Furthermore, a significant portion of the studies that conducted benchmark evaluations adopted an exam-taking format to assess their models. While medical licensing examinations and multiple-choice questions have historically served as accessible testbeds for model evaluation, there is growing scholarly consensus regarding their fundamental limitations^108^. Recent research suggests that these formats may lead to an overestimation of a model’s true capabilities; even when an LLM’s underlying medical knowledge or reasoning is flawed, the model may still identify the most statistically probable answer^109^. As illustrated in Table 2, the performance of current LLMs on these standardized exams is now approaching a ceiling, suggesting that such metrics no longer provide sufficient granularity to differentiate model quality. More importantly, these exam-style assessments differ substantially from the complexity, uncertainty, and contextual reasoning required in actual ophthalmic workflows. High scores on structured examinations offer limited insight into how a model will behave in clinically realistic scenarios involving ambiguous patient presentations. Consequently, a heavy reliance on exam-based benchmarking risks overstating a model’s clinical readiness. This highlights an urgent need for evaluation frameworks that more directly reflect real-world ophthalmology practice, incorporating clinically grounded validation and workflow-relevant testing.

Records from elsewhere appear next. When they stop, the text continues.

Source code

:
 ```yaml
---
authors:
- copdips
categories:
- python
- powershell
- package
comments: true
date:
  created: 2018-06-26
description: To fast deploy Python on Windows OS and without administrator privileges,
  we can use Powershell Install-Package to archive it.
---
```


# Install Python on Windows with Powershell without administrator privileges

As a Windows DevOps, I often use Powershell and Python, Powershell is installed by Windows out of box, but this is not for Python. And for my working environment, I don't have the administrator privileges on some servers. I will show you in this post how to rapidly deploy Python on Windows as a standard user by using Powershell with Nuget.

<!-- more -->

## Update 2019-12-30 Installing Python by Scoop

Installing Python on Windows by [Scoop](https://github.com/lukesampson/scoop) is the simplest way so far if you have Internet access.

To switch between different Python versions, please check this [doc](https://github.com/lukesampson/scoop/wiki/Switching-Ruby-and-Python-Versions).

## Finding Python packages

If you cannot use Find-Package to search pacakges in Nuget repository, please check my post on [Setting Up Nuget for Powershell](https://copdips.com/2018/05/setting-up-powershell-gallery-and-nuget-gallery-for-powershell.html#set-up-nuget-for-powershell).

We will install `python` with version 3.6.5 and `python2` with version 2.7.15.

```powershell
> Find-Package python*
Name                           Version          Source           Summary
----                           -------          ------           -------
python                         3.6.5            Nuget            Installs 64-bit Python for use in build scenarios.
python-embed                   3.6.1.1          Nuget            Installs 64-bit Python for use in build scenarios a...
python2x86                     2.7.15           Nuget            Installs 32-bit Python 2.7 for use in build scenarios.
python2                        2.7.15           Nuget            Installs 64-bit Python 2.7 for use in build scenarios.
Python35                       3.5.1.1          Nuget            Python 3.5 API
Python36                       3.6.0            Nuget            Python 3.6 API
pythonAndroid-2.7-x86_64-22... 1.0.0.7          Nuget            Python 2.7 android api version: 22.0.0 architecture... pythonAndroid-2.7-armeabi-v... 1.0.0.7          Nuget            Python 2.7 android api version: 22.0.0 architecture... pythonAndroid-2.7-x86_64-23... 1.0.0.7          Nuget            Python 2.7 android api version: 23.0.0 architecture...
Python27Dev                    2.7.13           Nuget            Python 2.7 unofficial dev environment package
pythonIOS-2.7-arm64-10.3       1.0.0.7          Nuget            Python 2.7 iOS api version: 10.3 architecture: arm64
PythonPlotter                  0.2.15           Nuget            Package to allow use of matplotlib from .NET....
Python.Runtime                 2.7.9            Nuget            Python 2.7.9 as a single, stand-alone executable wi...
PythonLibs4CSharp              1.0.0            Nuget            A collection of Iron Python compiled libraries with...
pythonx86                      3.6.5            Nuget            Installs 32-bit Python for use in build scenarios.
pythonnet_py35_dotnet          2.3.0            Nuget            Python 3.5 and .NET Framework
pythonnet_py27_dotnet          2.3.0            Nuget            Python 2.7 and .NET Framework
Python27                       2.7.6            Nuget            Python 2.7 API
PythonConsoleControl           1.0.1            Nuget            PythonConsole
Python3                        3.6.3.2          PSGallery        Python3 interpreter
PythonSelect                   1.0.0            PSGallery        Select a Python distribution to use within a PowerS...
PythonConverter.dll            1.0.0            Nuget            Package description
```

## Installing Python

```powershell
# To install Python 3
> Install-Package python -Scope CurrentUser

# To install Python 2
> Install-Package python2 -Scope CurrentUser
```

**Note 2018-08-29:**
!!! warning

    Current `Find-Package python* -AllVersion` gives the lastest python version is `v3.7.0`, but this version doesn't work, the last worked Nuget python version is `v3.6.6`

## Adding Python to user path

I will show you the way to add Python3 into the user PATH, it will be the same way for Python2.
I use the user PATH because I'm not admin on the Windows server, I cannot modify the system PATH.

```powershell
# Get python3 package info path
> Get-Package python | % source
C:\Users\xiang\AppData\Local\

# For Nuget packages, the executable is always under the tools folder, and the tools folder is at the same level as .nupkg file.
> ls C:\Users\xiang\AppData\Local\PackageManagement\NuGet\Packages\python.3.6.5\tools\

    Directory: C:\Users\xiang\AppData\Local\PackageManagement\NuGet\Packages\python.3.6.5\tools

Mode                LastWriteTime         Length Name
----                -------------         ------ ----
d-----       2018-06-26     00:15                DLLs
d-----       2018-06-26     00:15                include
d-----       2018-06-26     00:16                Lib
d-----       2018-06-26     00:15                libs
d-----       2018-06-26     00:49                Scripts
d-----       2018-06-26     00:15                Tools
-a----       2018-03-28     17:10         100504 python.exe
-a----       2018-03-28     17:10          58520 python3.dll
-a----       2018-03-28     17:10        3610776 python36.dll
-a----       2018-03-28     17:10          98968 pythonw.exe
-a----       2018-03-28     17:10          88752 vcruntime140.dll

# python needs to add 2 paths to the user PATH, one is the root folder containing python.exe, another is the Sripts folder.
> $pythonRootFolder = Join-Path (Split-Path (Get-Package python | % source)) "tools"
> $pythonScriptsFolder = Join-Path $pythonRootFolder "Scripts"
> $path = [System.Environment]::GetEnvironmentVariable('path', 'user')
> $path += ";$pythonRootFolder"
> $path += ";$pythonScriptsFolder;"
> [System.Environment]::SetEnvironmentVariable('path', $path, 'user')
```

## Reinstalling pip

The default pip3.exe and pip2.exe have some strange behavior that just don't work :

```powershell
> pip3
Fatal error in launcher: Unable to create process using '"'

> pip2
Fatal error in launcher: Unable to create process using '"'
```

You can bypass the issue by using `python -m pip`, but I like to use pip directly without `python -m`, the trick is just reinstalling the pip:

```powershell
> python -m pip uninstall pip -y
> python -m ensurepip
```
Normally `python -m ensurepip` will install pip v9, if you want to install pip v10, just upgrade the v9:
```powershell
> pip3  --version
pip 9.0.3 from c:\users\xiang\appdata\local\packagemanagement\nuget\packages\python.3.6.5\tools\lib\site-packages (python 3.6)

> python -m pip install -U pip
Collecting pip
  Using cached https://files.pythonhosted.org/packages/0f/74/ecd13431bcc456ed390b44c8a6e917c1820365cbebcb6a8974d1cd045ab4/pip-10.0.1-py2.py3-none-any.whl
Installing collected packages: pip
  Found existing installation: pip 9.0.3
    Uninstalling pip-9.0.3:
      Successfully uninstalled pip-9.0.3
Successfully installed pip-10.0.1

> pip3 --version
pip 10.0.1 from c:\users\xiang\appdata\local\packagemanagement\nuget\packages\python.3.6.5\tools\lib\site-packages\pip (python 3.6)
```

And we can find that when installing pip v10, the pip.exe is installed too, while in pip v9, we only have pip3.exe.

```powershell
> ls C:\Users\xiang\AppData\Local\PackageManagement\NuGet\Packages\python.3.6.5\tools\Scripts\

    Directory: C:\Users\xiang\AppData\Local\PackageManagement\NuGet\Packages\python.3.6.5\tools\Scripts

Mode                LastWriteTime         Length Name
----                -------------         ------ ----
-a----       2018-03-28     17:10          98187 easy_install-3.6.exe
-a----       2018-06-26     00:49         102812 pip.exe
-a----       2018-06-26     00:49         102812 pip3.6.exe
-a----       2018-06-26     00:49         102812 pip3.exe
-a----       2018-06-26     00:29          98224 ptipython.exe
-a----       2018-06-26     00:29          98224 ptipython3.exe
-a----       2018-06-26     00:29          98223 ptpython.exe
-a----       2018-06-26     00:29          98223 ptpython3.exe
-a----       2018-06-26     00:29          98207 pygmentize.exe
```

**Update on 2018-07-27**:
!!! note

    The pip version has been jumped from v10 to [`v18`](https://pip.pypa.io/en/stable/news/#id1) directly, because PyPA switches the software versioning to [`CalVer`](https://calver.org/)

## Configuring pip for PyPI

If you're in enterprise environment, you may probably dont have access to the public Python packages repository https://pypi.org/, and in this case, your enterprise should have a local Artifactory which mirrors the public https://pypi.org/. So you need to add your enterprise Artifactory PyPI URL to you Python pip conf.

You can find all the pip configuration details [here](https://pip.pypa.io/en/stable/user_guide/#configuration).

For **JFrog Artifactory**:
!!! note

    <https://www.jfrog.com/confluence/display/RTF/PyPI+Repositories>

Where might clinical translation be plausible?

A central practical question is which ophthalmology LLM applications appear closest to real-world clinical adoption. Importantly, we do not argue that any current system is “ready for adoption”; instead, this section highlights applications that have begun to show early empirical evidence of practical feasibility, which we consider relatively more promising for future clinical adoption.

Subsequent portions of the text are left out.